Many of us find lockdown and the constant whirlwhind of news around COVID-19 difficult and, at times, overwhelming. Paula is a member of our Service Users and Supporters Council (SUAS) who shares some tips she has found helpful for getting through the challenge.
Although we are almost a year into the COVID-19 pandemic, peace of mind eludes many people. Mental healthcare service users and former service users may be particularly prone to feeling unwell, considering the fact that many of us often feel anxious anyway. However, help is available. I would like to share with you some hints that I have found useful myself.
Have a daily routine and stick to it.
Have five or six things that you always do, if at all possible. These can include mindfulness, reading (even the most frivolous of magazines or books); going for a stroll or walking the dog, if you have one; watching something on television or a streaming service, like a favourite comedy (personally, I love the old episodes of Frasier).
Pursue a hobby.
If you have a hobby, pursue it. This might be chess, crochet, working out, or something else while we are in lockdown.
Success breeds success. The more you do, generally speaking, the more you CAN do. It follows that, the more you do, the more you are disposed to doing these things again, and your confidence soars. Suddenly, you have a life that incorporates lots of daily activities and gives you skills, including coping skills.
When you do something, don’t forget to congratulate yourself. This is very important for endorsing yourself and building confidence.
Go for a walk every day, even for 10 minutes.
Walks have a remarkable way of clearing the head. As you get fitter, walk for longer. If you need to be alone, be alone. Turn off your phone while you walk, or at least turn it off later on. We need to be silent, even for a few minutes each day. This helps us to find a balance in all that is happening in us and around us.
Talk to someone every day.
It’s very important to connect with someone every day. It’s important NOT to become isolated. A friend or family member you like or get on with can be a very important person in your quest for recovery. Be honest with them, and tell them how you feel.

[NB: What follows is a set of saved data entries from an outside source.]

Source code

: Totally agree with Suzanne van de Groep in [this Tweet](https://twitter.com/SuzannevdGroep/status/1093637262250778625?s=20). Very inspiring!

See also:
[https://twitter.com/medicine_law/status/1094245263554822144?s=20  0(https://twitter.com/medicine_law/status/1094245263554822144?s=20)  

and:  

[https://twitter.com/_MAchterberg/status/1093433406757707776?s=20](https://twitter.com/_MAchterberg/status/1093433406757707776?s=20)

Have half an hour a day when you DON’T check your phone.
It can be very addictive to keep checking your phone needlessly. You deserve this time for yourself.
Don’t expect to feel great all the time.
It’s simply not possible to feel great every day. Even really healthy people often feel unwell, under-confident, or bothered some of the time.
Be patient with yourself! If you’re down, think of something that makes you happy: a comedian’s show, a favourite pastime, something you’re proud of, or someone you love. These little thoughts can help to begin picking us up again.
Remember, life is a work in progress. It’s a marathon not a sprint. Take heart, and know we are heading towards the end of this pandemic.